I met a guy at the park (yeah, people are just friendly and talk to you here *See, people? I’m not the only one!*) and he asked where I was from—where my home was. The question hit me right in the chest. Home. Home? Home! What do I say? What do I say! Most of the time, I try to avoid saying, “I don’t have one really,” because I think it sounds pretentious to strangers just trying to ask a friendly question but…
Sometimes I want to say Costa Rica. Yep. I was there only for a month, but I feel I grew so much there in such a short time and had such a supportive second family there that it felt like home. Plus, it sounds impressive to people that I run into on the streets of downtown Salt Lake City.
Sometimes I want to say New York. Sure, I was only there for the winter really, but I was there for THE WINTER. I worked until the early morning hours. I spoke with the homeless and made friends on the L Train. I shopped at the Farmer’s Market at Union Square. I got a library card and read my first Neil Gaiman book from the New York City Public Library. I had roommates that made me laugh. Anyway, New York sounds equally impressive.
I could play the wow factor with Florida. East Coast. Beach. Babes. An hour from Miami. Sun tan lotion and Sex on the Beach (the drink, people, the drink). Who am I kidding? I don't like alcohol! Ha! (But it sounds cool, right?) I could stay a mystery and say Florida, the tennis capitol of the world.
Some see the hipster in me (whatever the hell that means), and I think Los Angeles could sound pretty posh. I love mentioning Silverlake just to let people know that I know where the cool places are at. I’ve had a bowl of Silverlake Ramen. I’ve taken a month of yoga from Urth Yoga. I ate hearty breakfasts at Local and Squirl, and I know where to get Korean BBQ that will blow your kimchi-worshipping minds. Los Angeles is cool and hip.
So what did I say to the guy I met at the park?
“Utah. I’m from here, actually.”
“Really? You don’t seem.. You seem—From here? Really?”
Shock factor mission accomplished. Who knew I could be so cool and interesting and be from… Utah?
All of these months. All of this traveling. All of this growing into what I call me…
And the truth is, wherever I went, wherever I wondered, I always missed the mountains. Not just any mountains too. I missed Utah’s mountains.
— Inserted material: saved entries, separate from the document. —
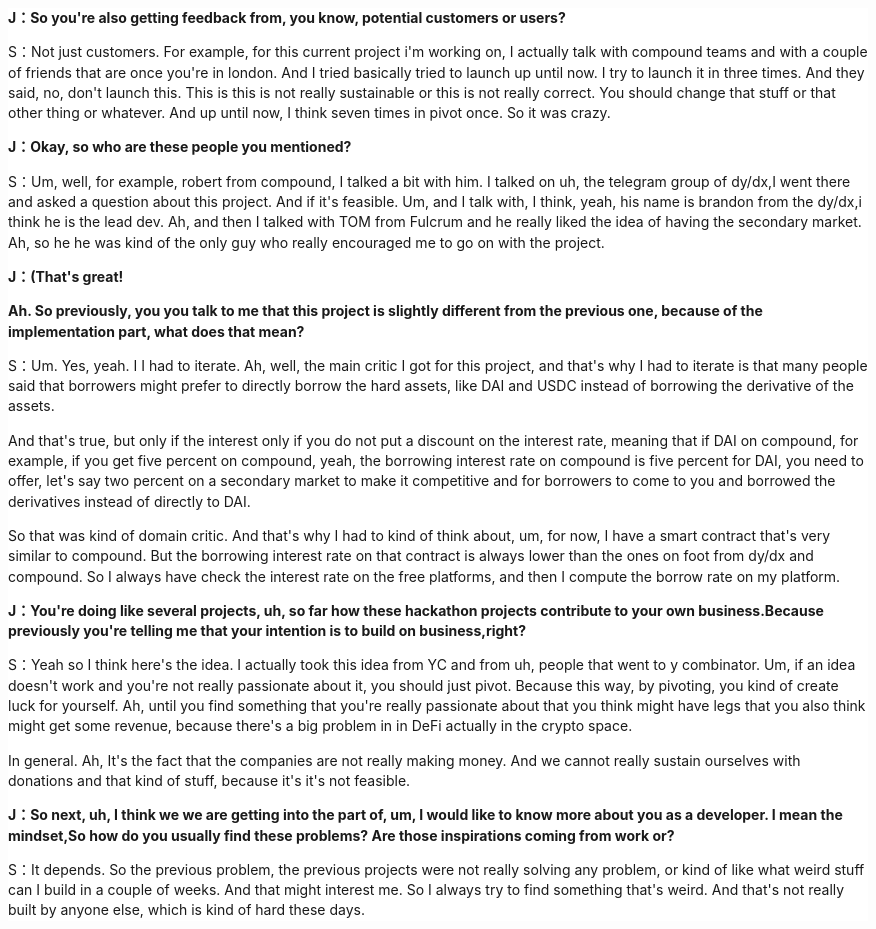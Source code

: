 **J：So you're also getting feedback from, you know, potential customers or users?**

S：Not just customers. For example, for this current project i'm working on, I actually talk with compound teams and with a couple of friends that are once you're in london. And I tried basically tried to launch up until now. I try to launch it in three times. And they said, no, don't launch this. This is this is not really sustainable or this is not really correct. You should change that stuff or that other thing or whatever. And up until now, I think seven times in pivot once. So it was crazy.

**J：Okay, so who are these people you mentioned?**

S：Um, well, for example, robert from compound, I talked a bit with him. I talked on uh, the telegram group of dy/dx,I went there and asked a question about this project. And if it's feasible. Um, and I talk with, I think, yeah, his name is brandon from the dy/dx,i think he is the lead dev. Ah, and then I talked with TOM from Fulcrum and he really liked the idea of having the secondary market. Ah, so he he was kind of the only guy who really encouraged me to go on with the project.

**J：(That's great!**

**Ah. So previously, you you talk to me that this project is slightly different from the previous one, because of the implementation part, what does that mean?**

S：Um. Yes, yeah. I I had to iterate. Ah, well, the main critic I got for this project, and that's why I had to iterate is that many people said that borrowers might prefer to directly borrow the hard assets, like DAI and USDC instead of borrowing the derivative of the assets.

And that's true, but only if the interest only if you do not put a discount on the interest rate, meaning that if DAI on compound, for example, if you get five percent on compound, yeah, the borrowing interest rate on compound is five percent for DAI, you need to offer, let's say two percent on a secondary market to make it competitive and for borrowers to come to you and borrowed the derivatives instead of directly to DAI. 

So that was kind of domain critic. And that's why I had to kind of think about, um, for now, I have a smart contract that's very similar to compound. But the borrowing interest rate on that contract is always lower than the ones on foot from dy/dx and compound. So I always have check the interest rate on the free platforms, and then I compute the borrow rate on my platform.

**J：You're doing like several projects, uh, so far how these hackathon projects contribute to your own business.Because previously you're telling me that your intention is to build on business,right?**

S：Yeah so I think here's the idea. I actually took this idea from YC and from uh, people that went to y combinator. Um, if an idea doesn't work and you're not really passionate about it, you should just pivot. Because this way, by pivoting, you kind of create luck for yourself. Ah, until you find something that you're really passionate about that you think might have legs that you also think might get some revenue, because there's a big problem in in DeFi actually in the crypto space. 

In general. Ah, It's the fact that the companies are not really making money. And we cannot really sustain ourselves with donations and that kind of stuff, because it's it's not feasible.


**J：So next, uh, I think we we are getting into the part of, um, I would like to know more about you as a developer. I mean the mindset,So how do you usually find these problems? Are those inspirations coming from work or?**

S：It depends. So the previous problem, the previous projects were not really solving any problem, or kind of like what weird stuff can I build in a couple of weeks. And that might interest me. So I always try to find something that's weird. And that's not really built by anyone else, which is kind of hard these days.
I don't know why I fought it so much...
Walking back through the park, a young man on a bike past me. "Hello!" he called out. I waved back quietly. Then he blew me a kiss, and I blushed, smiled, and we both continued on our way.
This is me. This is home. This is my year. I’m going to find me a coffee shop where I’ll soon order, “The regular, Billy. Thank you.” I’m going to find my reading spot at my favorite park. I’m going to find friends that will tell me when I have failed in attempt to make avocado pie and who will cheer for me from the bottom of their hearts for every little win I get in this life here in Salt Lake City. And by golly, I’m going to start this wonderful SLC adventure by scraping up enough money to make next months rent! Bring it on, Life. Bring. It. On.
This post is dedicated to two people. The first person - because home is special when we decide to make it special, and if you learn that, you will be happy. And the second person - because once you leaned towards me and whispered, “Isn’t Utah beautiful?”